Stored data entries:
........

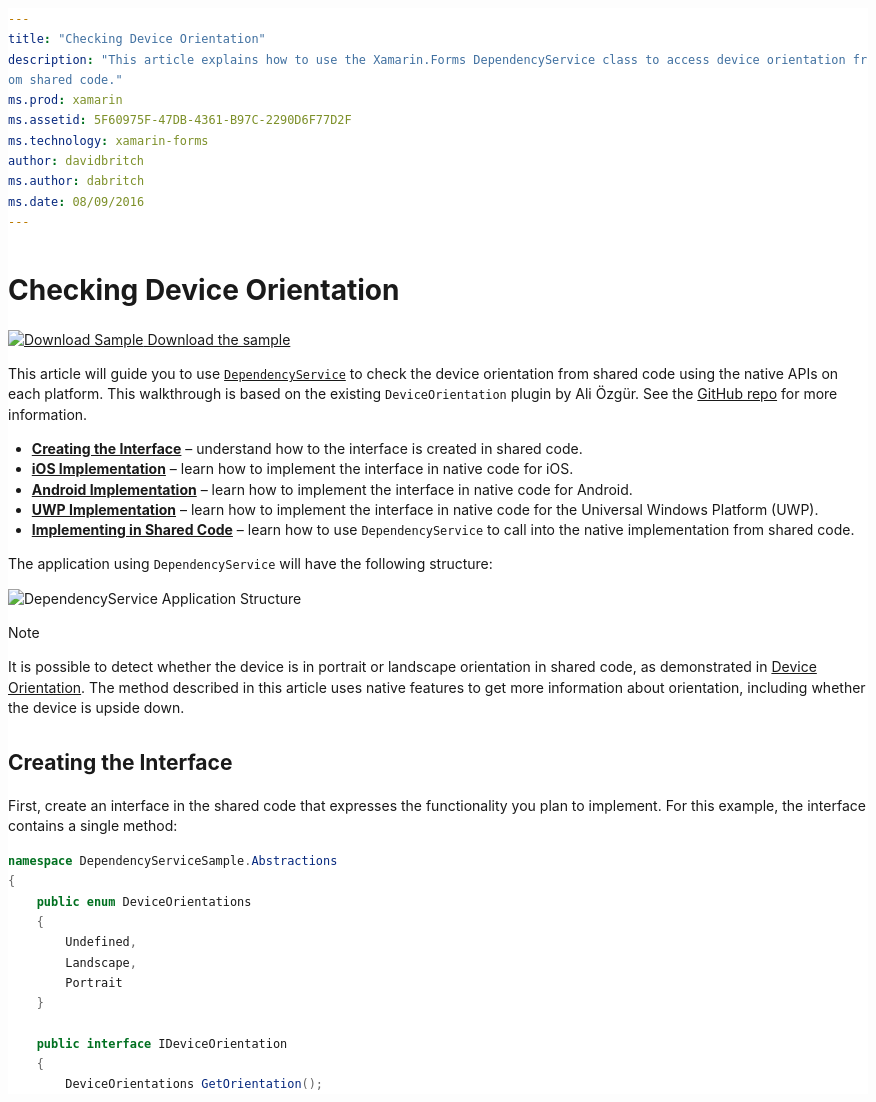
 ```yaml
---
title: "Checking Device Orientation"
description: "This article explains how to use the Xamarin.Forms DependencyService class to access device orientation from shared code."
ms.prod: xamarin
ms.assetid: 5F60975F-47DB-4361-B97C-2290D6F77D2F
ms.technology: xamarin-forms
author: davidbritch
ms.author: dabritch
ms.date: 08/09/2016
---
```


# Checking Device Orientation

[![Download Sample](~/media/shared/download.png) Download the sample](https://developer.xamarin.com/samples/UsingDependencyService)

This article will guide you to use [`DependencyService`](xref:Xamarin.Forms.DependencyService) to check the device orientation from shared code using the native APIs on each platform. This walkthrough is based on the existing `DeviceOrientation` plugin by Ali Özgür. See the [GitHub repo](https://github.com/aliozgur/Xamarin.Plugins/tree/master/DeviceOrientation) for more information.

- **[Creating the Interface](#Creating_the_Interface)** &ndash; understand how to the interface is created in shared code.
- **[iOS Implementation](#iOS_Implementation)** &ndash; learn how to implement the interface in native code for iOS.
- **[Android Implementation](#Android_Implementation)** &ndash; learn how to implement the interface in native code for Android.
- **[UWP Implementation](#WindowsImplementation)** &ndash; learn how to implement the interface in native code for the Universal Windows Platform (UWP).
- **[Implementing in Shared Code](#Implementing_in_Shared_Code)** &ndash; learn how to use `DependencyService` to call into the native implementation from shared code.

The application using `DependencyService` will have the following structure:

![](device-orientation-images/orientation-diagram.png "DependencyService Application Structure")

> [!NOTE]
> It is possible to detect whether the device is in portrait or landscape orientation in shared code, as demonstrated in [Device Orientation](~/xamarin-forms/user-interface/layouts/device-orientation.md#Reacting_to_Changes_in_Orientation). The method described in this article uses native features to get more information about orientation, including whether the device is upside down.

<a name="Creating_the_Interface" />

## Creating the Interface

First, create an interface in the shared code that expresses the functionality you plan to implement. For this example, the interface contains a single method:

```csharp
namespace DependencyServiceSample.Abstractions
{
    public enum DeviceOrientations
    {
        Undefined,
        Landscape,
        Portrait
    }

    public interface IDeviceOrientation
    {
        DeviceOrientations GetOrientation();
```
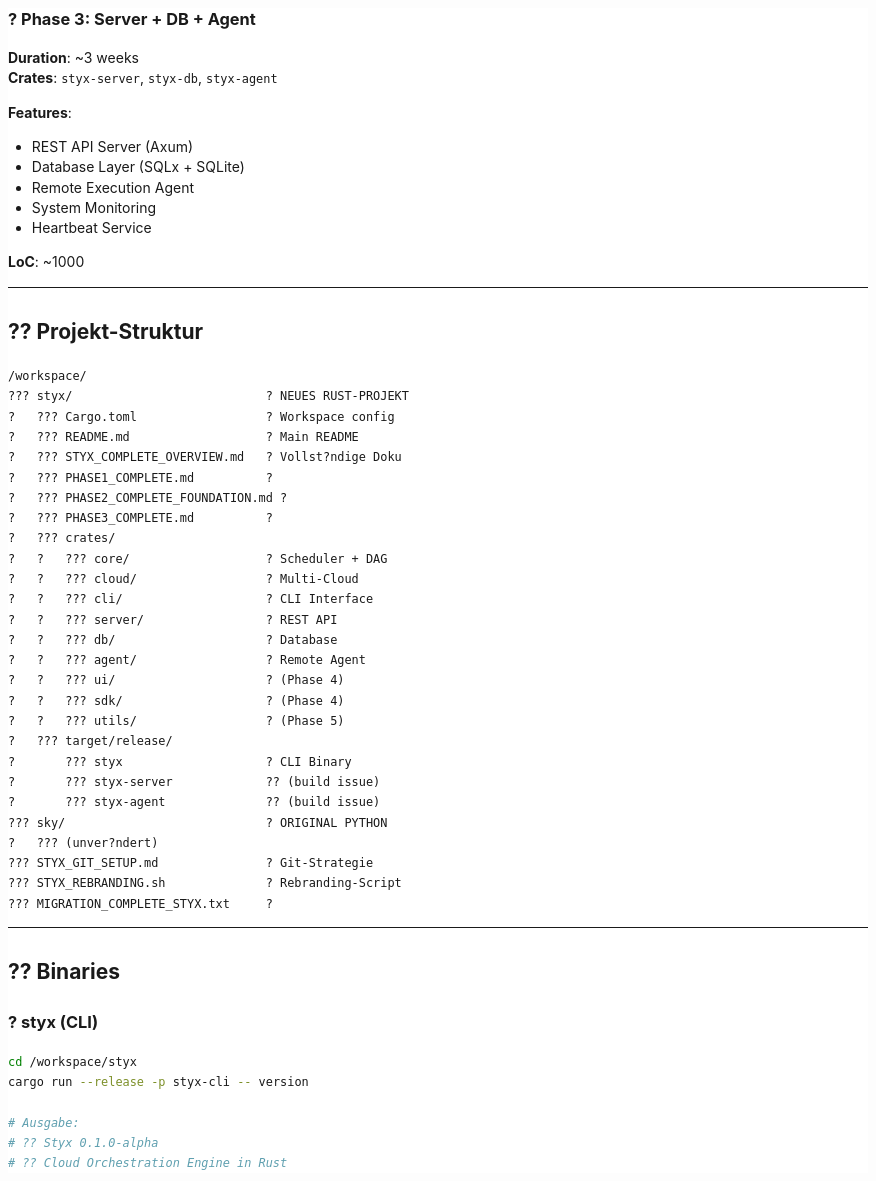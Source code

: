 ### ? **Phase 3: Server + DB + Agent**
**Duration**: ~3 weeks  
**Crates**: `styx-server`, `styx-db`, `styx-agent`

**Features**:
- REST API Server (Axum)
- Database Layer (SQLx + SQLite)
- Remote Execution Agent
- System Monitoring
- Heartbeat Service

**LoC**: ~1000

---

## ?? **Projekt-Struktur**

```
/workspace/
??? styx/                           ? NEUES RUST-PROJEKT
?   ??? Cargo.toml                  ? Workspace config
?   ??? README.md                   ? Main README
?   ??? STYX_COMPLETE_OVERVIEW.md   ? Vollst?ndige Doku
?   ??? PHASE1_COMPLETE.md          ?
?   ??? PHASE2_COMPLETE_FOUNDATION.md ?
?   ??? PHASE3_COMPLETE.md          ?
?   ??? crates/
?   ?   ??? core/                   ? Scheduler + DAG
?   ?   ??? cloud/                  ? Multi-Cloud
?   ?   ??? cli/                    ? CLI Interface
?   ?   ??? server/                 ? REST API
?   ?   ??? db/                     ? Database
?   ?   ??? agent/                  ? Remote Agent
?   ?   ??? ui/                     ? (Phase 4)
?   ?   ??? sdk/                    ? (Phase 4)
?   ?   ??? utils/                  ? (Phase 5)
?   ??? target/release/
?       ??? styx                    ? CLI Binary
?       ??? styx-server             ?? (build issue)
?       ??? styx-agent              ?? (build issue)
??? sky/                            ? ORIGINAL PYTHON
?   ??? (unver?ndert)
??? STYX_GIT_SETUP.md               ? Git-Strategie
??? STYX_REBRANDING.sh              ? Rebranding-Script
??? MIGRATION_COMPLETE_STYX.txt     ?
```

---

## ?? **Binaries**

### ? **styx** (CLI)
```bash
cd /workspace/styx
cargo run --release -p styx-cli -- version

# Ausgabe:
# ?? Styx 0.1.0-alpha
# ?? Cloud Orchestration Engine in Rust
```
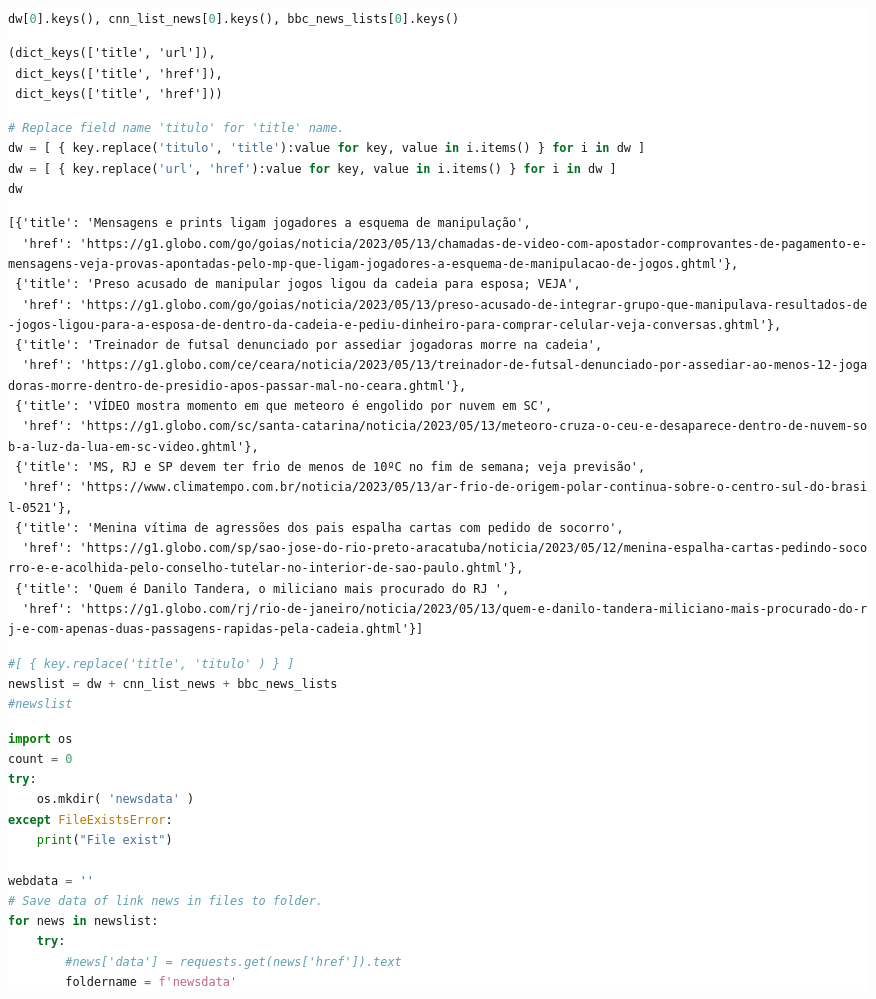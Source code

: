 
```python
dw[0].keys(), cnn_list_news[0].keys(), bbc_news_lists[0].keys()
```




    (dict_keys(['title', 'url']),
     dict_keys(['title', 'href']),
     dict_keys(['title', 'href']))




```python
# Replace field name 'titulo' for 'title' name.
dw = [ { key.replace('titulo', 'title'):value for key, value in i.items() } for i in dw ]
dw = [ { key.replace('url', 'href'):value for key, value in i.items() } for i in dw ]
dw
```




    [{'title': 'Mensagens e prints ligam jogadores a esquema de manipulação',
      'href': 'https://g1.globo.com/go/goias/noticia/2023/05/13/chamadas-de-video-com-apostador-comprovantes-de-pagamento-e-mensagens-veja-provas-apontadas-pelo-mp-que-ligam-jogadores-a-esquema-de-manipulacao-de-jogos.ghtml'},
     {'title': 'Preso acusado de manipular jogos ligou da cadeia para esposa; VEJA',
      'href': 'https://g1.globo.com/go/goias/noticia/2023/05/13/preso-acusado-de-integrar-grupo-que-manipulava-resultados-de-jogos-ligou-para-a-esposa-de-dentro-da-cadeia-e-pediu-dinheiro-para-comprar-celular-veja-conversas.ghtml'},
     {'title': 'Treinador de futsal denunciado por assediar jogadoras morre na cadeia',
      'href': 'https://g1.globo.com/ce/ceara/noticia/2023/05/13/treinador-de-futsal-denunciado-por-assediar-ao-menos-12-jogadoras-morre-dentro-de-presidio-apos-passar-mal-no-ceara.ghtml'},
     {'title': 'VÍDEO mostra momento em que meteoro é engolido por nuvem em SC',
      'href': 'https://g1.globo.com/sc/santa-catarina/noticia/2023/05/13/meteoro-cruza-o-ceu-e-desaparece-dentro-de-nuvem-sob-a-luz-da-lua-em-sc-video.ghtml'},
     {'title': 'MS, RJ e SP devem ter frio de menos de 10ºC no fim de semana; veja previsão',
      'href': 'https://www.climatempo.com.br/noticia/2023/05/13/ar-frio-de-origem-polar-continua-sobre-o-centro-sul-do-brasil-0521'},
     {'title': 'Menina vítima de agressões dos pais espalha cartas com pedido de socorro',
      'href': 'https://g1.globo.com/sp/sao-jose-do-rio-preto-aracatuba/noticia/2023/05/12/menina-espalha-cartas-pedindo-socorro-e-e-acolhida-pelo-conselho-tutelar-no-interior-de-sao-paulo.ghtml'},
     {'title': 'Quem é Danilo Tandera, o miliciano mais procurado do RJ ',
      'href': 'https://g1.globo.com/rj/rio-de-janeiro/noticia/2023/05/13/quem-e-danilo-tandera-miliciano-mais-procurado-do-rj-e-com-apenas-duas-passagens-rapidas-pela-cadeia.ghtml'}]




```python
#[ { key.replace('title', 'titulo' ) } ]
newslist = dw + cnn_list_news + bbc_news_lists
#newslist
```


```python
import os
count = 0
try:
    os.mkdir( 'newsdata' )
except FileExistsError:
    print("File exist")
    
webdata = ''
# Save data of link news in files to folder.
for news in newslist:
    try:
        #news['data'] = requests.get(news['href']).text
        foldername = f'newsdata'
```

........

- About this exercise: Leave the pictures out and output all of the data verbatim.

- Answer area:
 ```yaml
---
title: "Checking Device Orientation"
description: "This article explains how to use the Xamarin.Forms DependencyService class to access device orientation from shared code."
ms.prod: xamarin
ms.assetid: 5F60975F-47DB-4361-B97C-2290D6F77D2F
ms.technology: xamarin-forms
author: davidbritch
ms.author: dabritch
ms.date: 08/09/2016
---
```


# Checking Device Orientation

[![Download Sample](~/media/shared/download.png) Download the sample](https://developer.xamarin.com/samples/UsingDependencyService)

This article will guide you to use [`DependencyService`](xref:Xamarin.Forms.DependencyService) to check the device orientation from shared code using the native APIs on each platform. This walkthrough is based on the existing `DeviceOrientation` plugin by Ali Özgür. See the [GitHub repo](https://github.com/aliozgur/Xamarin.Plugins/tree/master/DeviceOrientation) for more information.

- **[Creating the Interface](#Creating_the_Interface)** &ndash; understand how to the interface is created in shared code.
- **[iOS Implementation](#iOS_Implementation)** &ndash; learn how to implement the interface in native code for iOS.
- **[Android Implementation](#Android_Implementation)** &ndash; learn how to implement the interface in native code for Android.
- **[UWP Implementation](#WindowsImplementation)** &ndash; learn how to implement the interface in native code for the Universal Windows Platform (UWP).
- **[Implementing in Shared Code](#Implementing_in_Shared_Code)** &ndash; learn how to use `DependencyService` to call into the native implementation from shared code.

The application using `DependencyService` will have the following structure:

![](device-orientation-images/orientation-diagram.png "DependencyService Application Structure")

> [!NOTE]
> It is possible to detect whether the device is in portrait or landscape orientation in shared code, as demonstrated in [Device Orientation](~/xamarin-forms/user-interface/layouts/device-orientation.md#Reacting_to_Changes_in_Orientation). The method described in this article uses native features to get more information about orientation, including whether the device is upside down.

<a name="Creating_the_Interface" />

## Creating the Interface

First, create an interface in the shared code that expresses the functionality you plan to implement. For this example, the interface contains a single method:

```csharp
namespace DependencyServiceSample.Abstractions
{
    public enum DeviceOrientations
    {
        Undefined,
        Landscape,
        Portrait
    }

    public interface IDeviceOrientation
    {
        DeviceOrientations GetOrientation();
```
Source code

: ### ? **Phase 3: Server + DB + Agent**
**Duration**: ~3 weeks  
**Crates**: `styx-server`, `styx-db`, `styx-agent`

**Features**:
- REST API Server (Axum)
- Database Layer (SQLx + SQLite)
- Remote Execution Agent
- System Monitoring
- Heartbeat Service

**LoC**: ~1000

---

## ?? **Projekt-Struktur**

```
/workspace/
??? styx/                           ? NEUES RUST-PROJEKT
?   ??? Cargo.toml                  ? Workspace config
?   ??? README.md                   ? Main README
?   ??? STYX_COMPLETE_OVERVIEW.md   ? Vollst?ndige Doku
?   ??? PHASE1_COMPLETE.md          ?
?   ??? PHASE2_COMPLETE_FOUNDATION.md ?
?   ??? PHASE3_COMPLETE.md          ?
?   ??? crates/
?   ?   ??? core/                   ? Scheduler + DAG
?   ?   ??? cloud/                  ? Multi-Cloud
?   ?   ??? cli/                    ? CLI Interface
?   ?   ??? server/                 ? REST API
?   ?   ??? db/                     ? Database
?   ?   ??? agent/                  ? Remote Agent
?   ?   ??? ui/                     ? (Phase 4)
?   ?   ??? sdk/                    ? (Phase 4)
?   ?   ??? utils/                  ? (Phase 5)
?   ??? target/release/
?       ??? styx                    ? CLI Binary
?       ??? styx-server             ?? (build issue)
?       ??? styx-agent              ?? (build issue)
??? sky/                            ? ORIGINAL PYTHON
?   ??? (unver?ndert)
??? STYX_GIT_SETUP.md               ? Git-Strategie
??? STYX_REBRANDING.sh              ? Rebranding-Script
??? MIGRATION_COMPLETE_STYX.txt     ?
```

---

## ?? **Binaries**

### ? **styx** (CLI)
```bash
cd /workspace/styx
cargo run --release -p styx-cli -- version

# Ausgabe:
# ?? Styx 0.1.0-alpha
# ?? Cloud Orchestration Engine in Rust
```
Source code

: 
```python
dw[0].keys(), cnn_list_news[0].keys(), bbc_news_lists[0].keys()
```




    (dict_keys(['title', 'url']),
     dict_keys(['title', 'href']),
     dict_keys(['title', 'href']))




```python
# Replace field name 'titulo' for 'title' name.
dw = [ { key.replace('titulo', 'title'):value for key, value in i.items() } for i in dw ]
dw = [ { key.replace('url', 'href'):value for key, value in i.items() } for i in dw ]
dw
```




    [{'title': 'Mensagens e prints ligam jogadores a esquema de manipulação',
      'href': 'https://g1.globo.com/go/goias/noticia/2023/05/13/chamadas-de-video-com-apostador-comprovantes-de-pagamento-e-mensagens-veja-provas-apontadas-pelo-mp-que-ligam-jogadores-a-esquema-de-manipulacao-de-jogos.ghtml'},
     {'title': 'Preso acusado de manipular jogos ligou da cadeia para esposa; VEJA',
      'href': 'https://g1.globo.com/go/goias/noticia/2023/05/13/preso-acusado-de-integrar-grupo-que-manipulava-resultados-de-jogos-ligou-para-a-esposa-de-dentro-da-cadeia-e-pediu-dinheiro-para-comprar-celular-veja-conversas.ghtml'},
     {'title': 'Treinador de futsal denunciado por assediar jogadoras morre na cadeia',
      'href': 'https://g1.globo.com/ce/ceara/noticia/2023/05/13/treinador-de-futsal-denunciado-por-assediar-ao-menos-12-jogadoras-morre-dentro-de-presidio-apos-passar-mal-no-ceara.ghtml'},
     {'title': 'VÍDEO mostra momento em que meteoro é engolido por nuvem em SC',
      'href': 'https://g1.globo.com/sc/santa-catarina/noticia/2023/05/13/meteoro-cruza-o-ceu-e-desaparece-dentro-de-nuvem-sob-a-luz-da-lua-em-sc-video.ghtml'},
     {'title': 'MS, RJ e SP devem ter frio de menos de 10ºC no fim de semana; veja previsão',
      'href': 'https://www.climatempo.com.br/noticia/2023/05/13/ar-frio-de-origem-polar-continua-sobre-o-centro-sul-do-brasil-0521'},
     {'title': 'Menina vítima de agressões dos pais espalha cartas com pedido de socorro',
      'href': 'https://g1.globo.com/sp/sao-jose-do-rio-preto-aracatuba/noticia/2023/05/12/menina-espalha-cartas-pedindo-socorro-e-e-acolhida-pelo-conselho-tutelar-no-interior-de-sao-paulo.ghtml'},
     {'title': 'Quem é Danilo Tandera, o miliciano mais procurado do RJ ',
      'href': 'https://g1.globo.com/rj/rio-de-janeiro/noticia/2023/05/13/quem-e-danilo-tandera-miliciano-mais-procurado-do-rj-e-com-apenas-duas-passagens-rapidas-pela-cadeia.ghtml'}]




```python
#[ { key.replace('title', 'titulo' ) } ]
newslist = dw + cnn_list_news + bbc_news_lists
#newslist
```


```python
import os
count = 0
try:
    os.mkdir( 'newsdata' )
except FileExistsError:
    print("File exist")
    
webdata = ''
# Save data of link news in files to folder.
for news in newslist:
    try:
        #news['data'] = requests.get(news['href']).text
        foldername = f'newsdata'
```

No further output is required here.